AML3D rides U.S. defence demand to $29m order book and capacity expansion
Hardware
Originally reported by TipRanks
AML3D Ltd reported third-quarter customer receipts of $2.2 million, bringing year-to-date receipts to $6.9 million, up 20% on the prior comparable period. Total orders for the financial year reached $29 million, including $12.5 million in new orders this quarter, driven by its U.S. Scale Up strategy. Key wins include a $9.9 million order from Newport News Shipbuilding for four ARCEMY wire-arc DED systems, a $2.6 million contract to produce non-safety critical U.S. Navy submarine components, and commissioning of a $1.7 million ARCEMY X system at defence supplier FasTech. The company is expanding its Stow, Ohio, manufacturing capacity and has hired former U.S. Navy additive manufacturing director Larissa Smith to deepen Navy supply chain penetration.
This is a textbook case of the defense acceleration pattern now reshaping the AM industry. The U.S. Navy's submarine industrial base faces a well-documented capacity crisis, and AML3D's wire-arc DED technology offers a path to produce large-scale metal components faster than traditional forging or casting. The $9.9 million multi-system order from Newport News Shipbuilding, a Huntington Ingalls subsidiary and sole builder of Virginia-class submarines, signals that the Navy is moving beyond trials into production-scale deployment of DED. AML3D's strategy mirrors that of other Western DED players like Lincoln Electric's Baker Hughes partnership and WAAM3D, but the company's exclusive focus on defence procurement — rather than diversifying across aerospace, energy, and tooling — creates a concentrated revenue base that is both a strength and a risk. The hire of Larissa Smith, who previously directed additive manufacturing for the Navy, is a deliberate move to embed AML3D into the qualification and procurement workflows that define the aerospace qualification grind, but here compressed by political urgency.
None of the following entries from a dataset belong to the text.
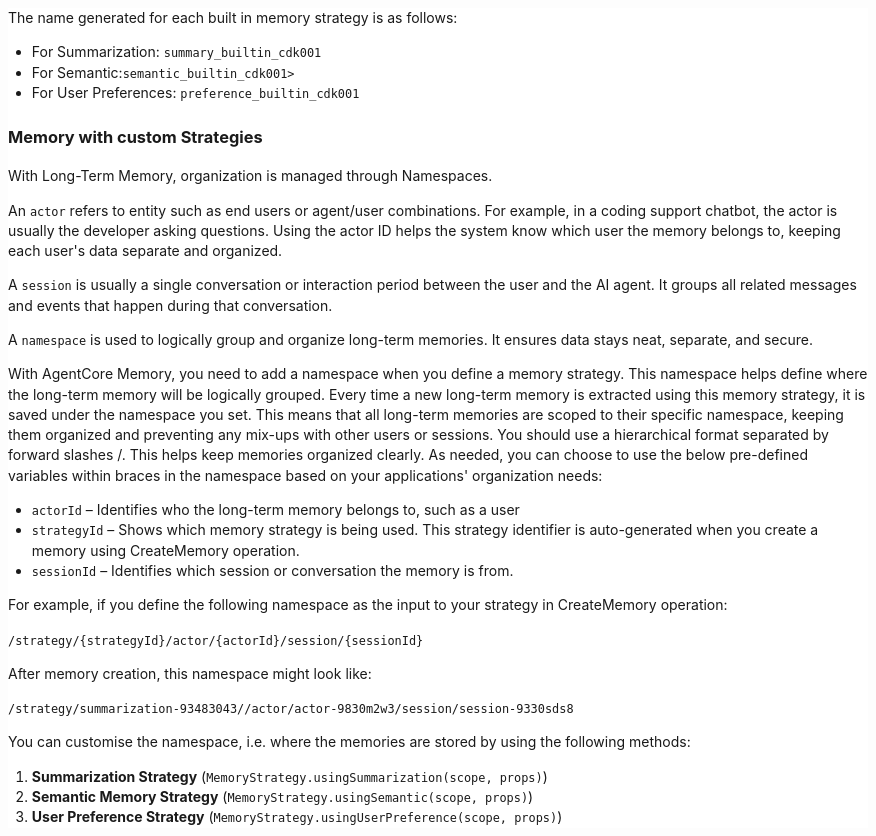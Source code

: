 The name generated for each built in memory strategy is as follows:

- For Summarization: `summary_builtin_cdk001`
- For Semantic:`semantic_builtin_cdk001>`
- For User Preferences: `preference_builtin_cdk001`

### Memory with custom Strategies

With Long-Term Memory, organization is managed through Namespaces.

An `actor` refers to entity such as end users or agent/user combinations. For example, in a coding support chatbot,
the actor is usually the developer asking questions. Using the actor ID helps the system know which user the memory belongs to,
keeping each user's data separate and organized.

A `session` is usually a single conversation or interaction period between the user and the AI agent.
It groups all related messages and events that happen during that conversation.

A `namespace` is used to logically group and organize long-term memories. It ensures data stays neat, separate, and secure.

With AgentCore Memory, you need to add a namespace when you define a memory strategy. This namespace helps define where the long-term memory
will be logically grouped. Every time a new long-term memory is extracted using this memory strategy, it is saved under the namespace you set.
This means that all long-term memories are scoped to their specific namespace, keeping them organized and preventing any mix-ups with other
users or sessions. You should use a hierarchical format separated by forward slashes /. This helps keep memories organized clearly. As needed,
you can choose to use the below pre-defined variables within braces in the namespace based on your applications' organization needs:

- `actorId` – Identifies who the long-term memory belongs to, such as a user
- `strategyId` – Shows which memory strategy is being used. This strategy identifier is auto-generated when you create a memory using CreateMemory operation.
- `sessionId` – Identifies which session or conversation the memory is from.

For example, if you define the following namespace as the input to your strategy in CreateMemory operation:

```shell
/strategy/{strategyId}/actor/{actorId}/session/{sessionId}
```

After memory creation, this namespace might look like:

```shell
/strategy/summarization-93483043//actor/actor-9830m2w3/session/session-9330sds8
```

You can customise the namespace, i.e. where the memories are stored by using the following methods:

1. **Summarization Strategy** (`MemoryStrategy.usingSummarization(scope, props)`)
1. **Semantic Memory Strategy** (`MemoryStrategy.usingSemantic(scope, props)`)
1. **User Preference Strategy** (`MemoryStrategy.usingUserPreference(scope, props)`)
For AML3D, the next 12 months will test whether it can convert this order book into repeatable production revenue and expand Stow capacity without overextending. The $29 million order backlog is meaningful for a company with a A$113.6 million market cap, but execution risk remains: scaling DED production to meet Navy delivery schedules requires consistent wire feedstock supply, qualified operators, and certification throughput. The defence vertical is politically accelerated, but it is not immune to program delays or budget cycles. AML3D must demonstrate that its ARCEMY systems can deliver parts at the quality and volume the Navy requires, not just sell more machines.